These automated checks work by putting a script tag containing a random token into every field. For example, /someRequest?foo=x&bar=y
might become:
GET /someRequest?foo=<script>alert("147230578")</script>&bar=<script>alert("561972456")</script>
It maintains a map of fields and the random values it chose (in this case foo=147230578, bar=561972456) in order to trace which parameter is injectable.
It then checks to see if <script>alert("147230578")</script>
or <script>alert("561972456")</script>
appear in the page without encoding. If the string is found, it knows XSS is very likely possible. If not, it either didn't appear in the page at all or it got HTML encoded.
In your case, it found that if it did get those strings reflected back, and identified which field was injectable. The reason it didn't execute is that the script tag got injected into a HTML attribute.
So, looking at your injection:
<input type="text" name="cn" size="20" maxlength="20" value="<script>alert(1);</script>">
What happens here is the HTML is malformed, so the browser's renderer just tries to make the best of it, ignores both tags, and closes everything after the </script>
. It then sees ">
which it assumes is content and renders it on the page.
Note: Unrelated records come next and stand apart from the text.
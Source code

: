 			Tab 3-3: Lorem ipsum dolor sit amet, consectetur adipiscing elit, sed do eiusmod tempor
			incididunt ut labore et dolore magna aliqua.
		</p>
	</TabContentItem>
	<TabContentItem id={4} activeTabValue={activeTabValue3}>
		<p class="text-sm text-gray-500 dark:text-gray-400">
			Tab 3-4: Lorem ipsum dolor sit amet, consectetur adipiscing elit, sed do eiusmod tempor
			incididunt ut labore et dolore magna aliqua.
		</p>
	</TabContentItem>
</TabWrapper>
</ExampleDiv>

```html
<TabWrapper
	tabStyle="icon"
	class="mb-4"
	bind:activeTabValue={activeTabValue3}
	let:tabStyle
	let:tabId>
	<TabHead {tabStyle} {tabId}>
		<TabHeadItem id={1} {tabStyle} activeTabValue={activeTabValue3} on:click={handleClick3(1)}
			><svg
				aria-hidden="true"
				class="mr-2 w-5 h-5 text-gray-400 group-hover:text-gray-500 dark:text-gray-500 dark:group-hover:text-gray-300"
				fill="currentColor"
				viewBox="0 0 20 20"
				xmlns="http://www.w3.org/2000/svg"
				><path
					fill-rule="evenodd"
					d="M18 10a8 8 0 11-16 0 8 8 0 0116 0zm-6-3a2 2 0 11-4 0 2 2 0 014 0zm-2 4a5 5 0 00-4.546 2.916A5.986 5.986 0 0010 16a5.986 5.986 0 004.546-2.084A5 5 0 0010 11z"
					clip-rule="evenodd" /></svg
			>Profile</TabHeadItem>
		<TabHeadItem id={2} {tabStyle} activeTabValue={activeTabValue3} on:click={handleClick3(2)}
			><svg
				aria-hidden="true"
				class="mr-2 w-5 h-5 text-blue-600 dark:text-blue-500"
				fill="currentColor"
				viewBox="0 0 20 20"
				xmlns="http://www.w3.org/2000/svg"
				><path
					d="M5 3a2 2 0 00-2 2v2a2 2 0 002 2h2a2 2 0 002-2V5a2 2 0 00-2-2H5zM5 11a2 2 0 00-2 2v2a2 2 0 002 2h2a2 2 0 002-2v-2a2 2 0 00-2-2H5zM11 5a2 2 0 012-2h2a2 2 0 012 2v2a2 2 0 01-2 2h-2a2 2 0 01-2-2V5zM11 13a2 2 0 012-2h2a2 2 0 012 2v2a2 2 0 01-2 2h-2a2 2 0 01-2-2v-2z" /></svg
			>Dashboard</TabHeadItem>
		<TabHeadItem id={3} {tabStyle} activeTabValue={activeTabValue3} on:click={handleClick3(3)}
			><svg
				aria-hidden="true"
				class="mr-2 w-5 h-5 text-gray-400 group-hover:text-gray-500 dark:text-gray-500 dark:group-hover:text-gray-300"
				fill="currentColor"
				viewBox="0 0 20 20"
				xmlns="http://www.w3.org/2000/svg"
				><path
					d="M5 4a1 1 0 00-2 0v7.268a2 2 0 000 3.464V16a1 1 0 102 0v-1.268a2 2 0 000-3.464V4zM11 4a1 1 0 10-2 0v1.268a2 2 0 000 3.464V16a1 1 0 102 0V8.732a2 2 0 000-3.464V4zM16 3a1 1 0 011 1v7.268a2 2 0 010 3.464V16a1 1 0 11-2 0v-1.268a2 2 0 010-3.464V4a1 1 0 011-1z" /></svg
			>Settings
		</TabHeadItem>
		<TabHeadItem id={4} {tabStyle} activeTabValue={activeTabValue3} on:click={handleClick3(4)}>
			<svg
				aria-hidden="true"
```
If we instead inject "><script>alert(1)</script>
into the parameter, we get this:
<input type="text" name="cn" size="20" maxlength="20" value=""><script>alert(1)</script>">
This time the input tag is closed, which causes the script
tag to get executed. Successful XSS! Again, the ">
at the end just gets treated as content.
For a bonus round, what might we do if the vulnerable parameter doesn't allow the use of triangle brackets? Since we're already in an attribute, we can manipulate the input
element we're injecting into in order to execute script:
" onmouseenter="alert(1)" x="
This creates the following output:
<input type="text" name="cn" size="20" maxlength="20" value="" onmouseenter="alert(1)" x="">
Note that the x
attribute doesn't do anything, it's just there to let us maintain valid HTML; unknown attributes are just ignored.
In this case, when the user's mouse enters the input element, it executes the JavaScript and we get XSS again.
But requiring user interaction sucks! We could use onload
but this is often finnicky. Instead we can utilise some CSS tricks to force the user interaction:
" onmouseenter="alert(1)" style="display:block;position:absolute;top:0;left:0;width:50000px;height:50000px;z-index:999999;
This then becomes:
<input type="text" name="cn" size="20" maxlength="20" value="" onmouseenter="alert(1)" style="display:block;position:absolute;top:0;left:0;width:50000px;height:50000px;z-index:999999;">
The style here looks like a mouthful but it's quite simple:
- Make the element display as a block element (so we can size it arbitrarily)
- Make the element's position absolute within the window (so we can set its position to anywhere)
- Move the element to (0,0)
- Make the element completely fill the page (so the user's mouse has to enter it!)
- Make the element appear on top of everything else.
Hopefully this explains how this all works and how you can go from the example given by ZAP to a working XSS exploit.